Tensorway (4.8/5) scores higher overall, but "better" depends on your use case. Tensorway's strongest advantage: strong delivery track record in deep learning and NLP, with client references available under NDA. Neoteric's strongest advantage: 5.0 Clutch rating and a 2023 Clutch Champion / Global AI Leader recognition.
How do Tensorway and Neoteric differ in pricing?
Tensorway uses time & material, fixed-price poc, extended/dedicated team, and mvp development models pricing with a minimum engagement of $10,000. Neoteric uses project-based pricing with a minimum engagement of $10,000. Neither firm publishes a full rate card; a discovery call is required for project-specific quotes.
Which is better for enterprise: Tensorway or Neoteric?
Tensorway is the larger team and typically the better enterprise-scale choice. For very large programmes, verify team size and compliance coverage directly with each company before shortlisting.
What are the main differences between Tensorway and Neoteric?

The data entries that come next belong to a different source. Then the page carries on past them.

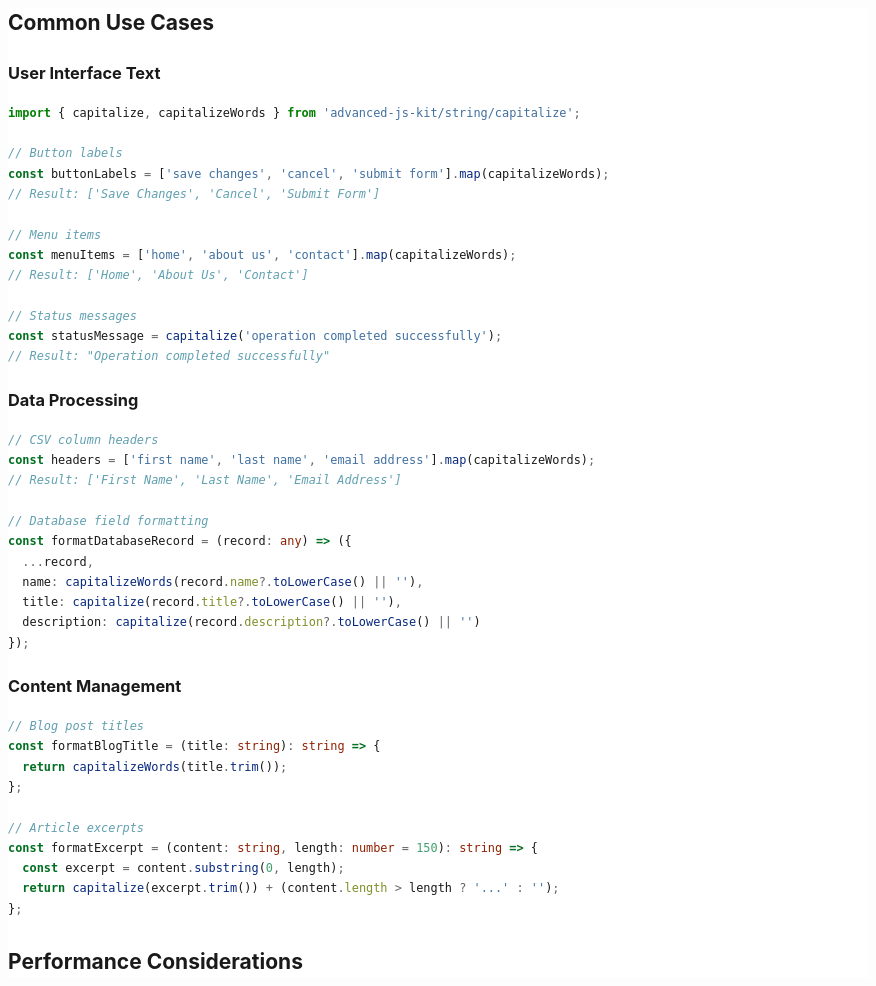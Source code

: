 ## Common Use Cases

### User Interface Text

```typescript
import { capitalize, capitalizeWords } from 'advanced-js-kit/string/capitalize';

// Button labels
const buttonLabels = ['save changes', 'cancel', 'submit form'].map(capitalizeWords);
// Result: ['Save Changes', 'Cancel', 'Submit Form']

// Menu items
const menuItems = ['home', 'about us', 'contact'].map(capitalizeWords);
// Result: ['Home', 'About Us', 'Contact']

// Status messages
const statusMessage = capitalize('operation completed successfully');
// Result: "Operation completed successfully"
```

### Data Processing

```typescript
// CSV column headers
const headers = ['first name', 'last name', 'email address'].map(capitalizeWords);
// Result: ['First Name', 'Last Name', 'Email Address']

// Database field formatting
const formatDatabaseRecord = (record: any) => ({
  ...record,
  name: capitalizeWords(record.name?.toLowerCase() || ''),
  title: capitalize(record.title?.toLowerCase() || ''),
  description: capitalize(record.description?.toLowerCase() || '')
});
```

### Content Management

```typescript
// Blog post titles
const formatBlogTitle = (title: string): string => {
  return capitalizeWords(title.trim());
};

// Article excerpts
const formatExcerpt = (content: string, length: number = 150): string => {
  const excerpt = content.substring(0, length);
  return capitalize(excerpt.trim()) + (content.length > length ? '...' : '');
};
```

## Performance Considerations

Tensorway's primary differentiator is: combines classical statistical forecasting with deep learning rather than defaulting to deep learning alone, and ships with experiment tracking and monitoring built in. Neoteric's primary differentiator is: two-decade operating history combined with a formal upfront feasibility-assessment stage before any model-building work begins. They also differ in team size (51–200 vs 51–200), minimum engagement ($10,000 vs $10,000), and primary industries served (Fintech, Supply chain vs Public sector/development finance, Aerospace).